Exercise
Working from the line that contains "make inference pain-free" down to the last line below, repeat each line exactly.

Content starts

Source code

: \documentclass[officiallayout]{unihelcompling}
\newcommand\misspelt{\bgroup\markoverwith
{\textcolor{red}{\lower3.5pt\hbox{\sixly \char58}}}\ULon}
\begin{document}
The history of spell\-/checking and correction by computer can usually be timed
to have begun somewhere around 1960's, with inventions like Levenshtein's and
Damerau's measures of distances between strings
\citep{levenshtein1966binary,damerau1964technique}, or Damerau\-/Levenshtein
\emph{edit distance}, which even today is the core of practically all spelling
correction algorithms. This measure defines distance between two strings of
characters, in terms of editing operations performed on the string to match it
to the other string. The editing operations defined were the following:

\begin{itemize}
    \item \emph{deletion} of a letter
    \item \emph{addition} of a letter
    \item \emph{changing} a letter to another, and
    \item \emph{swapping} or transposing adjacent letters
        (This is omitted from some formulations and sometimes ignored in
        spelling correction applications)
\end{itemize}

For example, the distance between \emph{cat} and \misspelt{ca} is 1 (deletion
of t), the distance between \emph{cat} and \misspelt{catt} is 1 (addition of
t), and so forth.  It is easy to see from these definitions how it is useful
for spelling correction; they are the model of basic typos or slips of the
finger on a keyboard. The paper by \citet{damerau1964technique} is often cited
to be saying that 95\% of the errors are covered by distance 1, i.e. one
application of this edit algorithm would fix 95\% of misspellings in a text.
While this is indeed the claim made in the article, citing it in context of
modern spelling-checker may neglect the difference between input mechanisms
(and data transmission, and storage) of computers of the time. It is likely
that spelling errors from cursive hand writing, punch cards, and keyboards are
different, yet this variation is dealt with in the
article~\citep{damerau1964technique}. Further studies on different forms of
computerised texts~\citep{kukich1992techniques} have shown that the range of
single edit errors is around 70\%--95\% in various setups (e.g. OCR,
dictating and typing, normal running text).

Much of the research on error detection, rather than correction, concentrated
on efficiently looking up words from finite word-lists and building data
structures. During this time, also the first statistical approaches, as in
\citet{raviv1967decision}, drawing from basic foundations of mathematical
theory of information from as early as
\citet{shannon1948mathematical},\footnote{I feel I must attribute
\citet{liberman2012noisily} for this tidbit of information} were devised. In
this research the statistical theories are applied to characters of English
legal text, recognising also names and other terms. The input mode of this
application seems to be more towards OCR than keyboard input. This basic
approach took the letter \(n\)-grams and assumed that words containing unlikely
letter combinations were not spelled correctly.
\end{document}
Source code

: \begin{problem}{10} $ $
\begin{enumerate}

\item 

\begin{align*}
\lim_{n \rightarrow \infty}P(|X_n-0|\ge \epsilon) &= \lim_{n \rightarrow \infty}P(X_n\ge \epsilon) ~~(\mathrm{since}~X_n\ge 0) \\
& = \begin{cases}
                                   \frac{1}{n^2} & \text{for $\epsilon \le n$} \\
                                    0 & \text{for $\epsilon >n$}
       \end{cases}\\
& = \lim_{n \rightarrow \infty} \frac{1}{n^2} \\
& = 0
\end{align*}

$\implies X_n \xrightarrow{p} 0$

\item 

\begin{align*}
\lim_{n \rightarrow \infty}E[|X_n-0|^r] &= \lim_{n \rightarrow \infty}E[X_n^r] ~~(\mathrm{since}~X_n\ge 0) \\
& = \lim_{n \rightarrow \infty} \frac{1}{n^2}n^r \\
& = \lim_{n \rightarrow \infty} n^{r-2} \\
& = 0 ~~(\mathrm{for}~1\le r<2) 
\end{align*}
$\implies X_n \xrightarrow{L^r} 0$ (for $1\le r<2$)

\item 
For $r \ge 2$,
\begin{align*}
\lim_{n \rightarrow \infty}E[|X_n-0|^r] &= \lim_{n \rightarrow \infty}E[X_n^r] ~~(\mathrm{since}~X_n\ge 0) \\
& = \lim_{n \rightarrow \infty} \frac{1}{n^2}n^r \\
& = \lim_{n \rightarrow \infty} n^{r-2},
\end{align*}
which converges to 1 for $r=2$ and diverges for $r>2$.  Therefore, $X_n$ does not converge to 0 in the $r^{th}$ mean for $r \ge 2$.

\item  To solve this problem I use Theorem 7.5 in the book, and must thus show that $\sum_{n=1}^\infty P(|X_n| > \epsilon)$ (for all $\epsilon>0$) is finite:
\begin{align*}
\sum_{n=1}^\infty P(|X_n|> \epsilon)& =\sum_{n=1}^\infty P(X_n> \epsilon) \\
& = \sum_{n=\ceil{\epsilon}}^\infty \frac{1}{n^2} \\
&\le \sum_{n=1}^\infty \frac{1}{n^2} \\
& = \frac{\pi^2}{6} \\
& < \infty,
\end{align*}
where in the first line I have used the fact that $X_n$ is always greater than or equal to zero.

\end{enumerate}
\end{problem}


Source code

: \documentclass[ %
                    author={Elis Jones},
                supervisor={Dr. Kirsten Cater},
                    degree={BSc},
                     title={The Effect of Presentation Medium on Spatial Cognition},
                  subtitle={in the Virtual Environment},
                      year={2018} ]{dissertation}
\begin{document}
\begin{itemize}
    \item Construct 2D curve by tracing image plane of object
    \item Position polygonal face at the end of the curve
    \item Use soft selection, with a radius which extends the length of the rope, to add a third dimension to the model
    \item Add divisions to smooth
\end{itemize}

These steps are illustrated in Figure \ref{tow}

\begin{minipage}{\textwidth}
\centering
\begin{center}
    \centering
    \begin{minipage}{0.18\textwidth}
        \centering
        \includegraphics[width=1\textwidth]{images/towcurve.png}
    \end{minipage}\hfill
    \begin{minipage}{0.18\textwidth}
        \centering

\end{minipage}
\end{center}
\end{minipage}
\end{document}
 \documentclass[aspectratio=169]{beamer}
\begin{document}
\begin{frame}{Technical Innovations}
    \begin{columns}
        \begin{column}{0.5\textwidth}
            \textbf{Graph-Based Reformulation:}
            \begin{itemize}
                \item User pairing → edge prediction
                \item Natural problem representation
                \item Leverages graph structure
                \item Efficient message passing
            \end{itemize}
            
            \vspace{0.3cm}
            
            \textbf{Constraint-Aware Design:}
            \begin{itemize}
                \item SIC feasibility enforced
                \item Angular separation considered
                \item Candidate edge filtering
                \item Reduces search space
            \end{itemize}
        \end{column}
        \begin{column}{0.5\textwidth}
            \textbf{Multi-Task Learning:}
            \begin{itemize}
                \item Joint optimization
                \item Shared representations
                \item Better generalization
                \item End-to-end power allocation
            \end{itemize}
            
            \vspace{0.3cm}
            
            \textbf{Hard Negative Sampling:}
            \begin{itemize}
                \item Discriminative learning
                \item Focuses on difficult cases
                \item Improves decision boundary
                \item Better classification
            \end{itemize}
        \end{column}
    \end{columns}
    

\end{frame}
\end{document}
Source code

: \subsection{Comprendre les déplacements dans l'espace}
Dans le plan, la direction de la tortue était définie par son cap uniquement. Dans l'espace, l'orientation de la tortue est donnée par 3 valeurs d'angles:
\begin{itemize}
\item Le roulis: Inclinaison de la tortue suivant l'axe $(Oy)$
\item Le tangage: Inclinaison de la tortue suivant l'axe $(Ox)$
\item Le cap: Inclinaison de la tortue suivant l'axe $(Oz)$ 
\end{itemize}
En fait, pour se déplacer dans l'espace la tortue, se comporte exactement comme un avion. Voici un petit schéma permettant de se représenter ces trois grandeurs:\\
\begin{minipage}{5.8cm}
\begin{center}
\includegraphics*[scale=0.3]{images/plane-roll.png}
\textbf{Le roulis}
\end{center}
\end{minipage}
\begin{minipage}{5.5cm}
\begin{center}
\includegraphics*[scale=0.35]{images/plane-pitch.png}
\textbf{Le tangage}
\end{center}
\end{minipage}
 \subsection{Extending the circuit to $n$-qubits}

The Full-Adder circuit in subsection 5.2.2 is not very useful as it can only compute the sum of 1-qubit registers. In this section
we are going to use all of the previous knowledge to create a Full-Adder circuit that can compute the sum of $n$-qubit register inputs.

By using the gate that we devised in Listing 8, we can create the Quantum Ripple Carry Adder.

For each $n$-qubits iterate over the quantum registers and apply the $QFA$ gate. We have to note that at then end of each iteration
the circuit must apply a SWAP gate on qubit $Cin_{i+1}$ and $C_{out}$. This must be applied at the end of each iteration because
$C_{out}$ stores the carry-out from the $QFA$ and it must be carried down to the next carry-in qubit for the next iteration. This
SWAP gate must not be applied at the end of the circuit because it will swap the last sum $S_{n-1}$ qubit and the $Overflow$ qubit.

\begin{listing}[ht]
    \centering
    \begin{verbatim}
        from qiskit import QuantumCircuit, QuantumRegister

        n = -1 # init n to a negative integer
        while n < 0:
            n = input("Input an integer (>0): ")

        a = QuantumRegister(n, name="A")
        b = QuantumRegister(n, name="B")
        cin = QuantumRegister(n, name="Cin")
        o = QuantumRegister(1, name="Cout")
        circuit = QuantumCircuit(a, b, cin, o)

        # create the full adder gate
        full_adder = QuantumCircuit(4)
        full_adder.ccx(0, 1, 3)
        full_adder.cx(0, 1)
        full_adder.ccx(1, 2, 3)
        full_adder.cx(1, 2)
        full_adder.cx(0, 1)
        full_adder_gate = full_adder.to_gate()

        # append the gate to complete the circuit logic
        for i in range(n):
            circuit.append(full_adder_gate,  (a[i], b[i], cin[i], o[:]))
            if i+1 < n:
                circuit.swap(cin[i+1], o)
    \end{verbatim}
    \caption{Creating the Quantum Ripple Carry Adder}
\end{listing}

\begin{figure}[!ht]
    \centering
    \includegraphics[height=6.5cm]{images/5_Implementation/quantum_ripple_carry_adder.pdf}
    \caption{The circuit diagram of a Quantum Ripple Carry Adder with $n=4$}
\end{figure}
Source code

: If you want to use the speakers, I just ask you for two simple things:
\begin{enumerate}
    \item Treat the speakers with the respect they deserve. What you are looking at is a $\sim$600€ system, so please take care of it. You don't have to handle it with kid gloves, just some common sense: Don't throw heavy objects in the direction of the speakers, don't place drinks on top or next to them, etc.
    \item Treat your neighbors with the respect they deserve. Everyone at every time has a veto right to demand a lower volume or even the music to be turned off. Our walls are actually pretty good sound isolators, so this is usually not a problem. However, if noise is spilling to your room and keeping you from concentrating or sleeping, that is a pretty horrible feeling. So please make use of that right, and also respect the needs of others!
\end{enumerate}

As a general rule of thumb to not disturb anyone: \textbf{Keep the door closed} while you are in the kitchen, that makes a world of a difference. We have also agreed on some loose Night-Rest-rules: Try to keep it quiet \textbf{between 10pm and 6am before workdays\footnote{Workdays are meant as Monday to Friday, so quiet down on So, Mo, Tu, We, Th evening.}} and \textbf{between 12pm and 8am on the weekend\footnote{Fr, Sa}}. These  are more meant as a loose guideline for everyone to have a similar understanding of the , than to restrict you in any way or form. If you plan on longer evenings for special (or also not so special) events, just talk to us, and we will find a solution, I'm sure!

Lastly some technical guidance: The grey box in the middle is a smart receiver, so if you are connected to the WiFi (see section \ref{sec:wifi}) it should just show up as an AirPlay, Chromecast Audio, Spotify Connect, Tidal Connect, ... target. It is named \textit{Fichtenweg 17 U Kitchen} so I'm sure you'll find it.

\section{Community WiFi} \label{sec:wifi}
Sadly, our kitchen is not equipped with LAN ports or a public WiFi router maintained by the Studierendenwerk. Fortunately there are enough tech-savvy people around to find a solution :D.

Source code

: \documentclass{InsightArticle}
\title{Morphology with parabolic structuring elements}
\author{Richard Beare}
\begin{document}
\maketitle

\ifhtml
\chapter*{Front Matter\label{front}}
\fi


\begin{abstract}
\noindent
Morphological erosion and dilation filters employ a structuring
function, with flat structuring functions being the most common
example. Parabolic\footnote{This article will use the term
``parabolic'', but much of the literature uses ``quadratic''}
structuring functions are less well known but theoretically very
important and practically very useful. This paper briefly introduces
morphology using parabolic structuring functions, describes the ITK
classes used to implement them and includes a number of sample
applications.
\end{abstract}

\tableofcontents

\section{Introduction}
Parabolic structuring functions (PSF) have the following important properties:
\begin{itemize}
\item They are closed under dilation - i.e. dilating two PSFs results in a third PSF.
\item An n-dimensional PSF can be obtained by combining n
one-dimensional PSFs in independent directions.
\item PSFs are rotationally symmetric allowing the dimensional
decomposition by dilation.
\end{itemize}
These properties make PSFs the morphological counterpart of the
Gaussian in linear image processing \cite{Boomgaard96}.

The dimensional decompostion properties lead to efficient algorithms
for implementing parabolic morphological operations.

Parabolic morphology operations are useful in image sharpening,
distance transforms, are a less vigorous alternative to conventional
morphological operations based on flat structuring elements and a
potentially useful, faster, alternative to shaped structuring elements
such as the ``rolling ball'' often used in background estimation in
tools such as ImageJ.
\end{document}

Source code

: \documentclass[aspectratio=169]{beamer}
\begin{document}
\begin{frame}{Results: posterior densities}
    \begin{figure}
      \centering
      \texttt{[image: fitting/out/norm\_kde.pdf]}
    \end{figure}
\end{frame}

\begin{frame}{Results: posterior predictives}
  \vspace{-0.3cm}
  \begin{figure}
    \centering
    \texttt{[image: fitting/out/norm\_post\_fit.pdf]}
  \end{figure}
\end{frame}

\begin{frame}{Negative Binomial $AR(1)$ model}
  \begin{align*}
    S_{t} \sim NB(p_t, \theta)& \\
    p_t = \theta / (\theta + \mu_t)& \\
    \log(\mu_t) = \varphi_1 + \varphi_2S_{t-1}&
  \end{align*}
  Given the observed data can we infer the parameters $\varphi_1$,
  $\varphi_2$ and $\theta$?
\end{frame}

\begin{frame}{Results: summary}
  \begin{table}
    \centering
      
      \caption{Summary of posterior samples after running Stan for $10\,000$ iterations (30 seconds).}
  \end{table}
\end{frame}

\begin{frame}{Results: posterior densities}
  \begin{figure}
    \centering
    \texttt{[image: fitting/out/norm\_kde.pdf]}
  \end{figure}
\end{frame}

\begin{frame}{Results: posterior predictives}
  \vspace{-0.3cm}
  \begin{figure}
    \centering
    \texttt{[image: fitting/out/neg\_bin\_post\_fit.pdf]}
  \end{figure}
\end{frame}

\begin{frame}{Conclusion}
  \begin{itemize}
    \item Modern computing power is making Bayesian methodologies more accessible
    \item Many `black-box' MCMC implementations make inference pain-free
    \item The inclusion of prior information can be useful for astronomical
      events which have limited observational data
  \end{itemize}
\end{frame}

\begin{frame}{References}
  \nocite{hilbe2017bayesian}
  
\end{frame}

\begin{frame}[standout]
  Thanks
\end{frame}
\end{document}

Content ends

Output for this exercise
    \item Many `black-box' MCMC implementations make inference pain-free
    \item The inclusion of prior information can be useful for astronomical
      events which have limited observational data
  \end{itemize}
\end{frame}

\begin{frame}{References}
  \nocite{hilbe2017bayesian}
  
\end{frame}

\begin{frame}[standout]
  Thanks
\end{frame}
\end{document}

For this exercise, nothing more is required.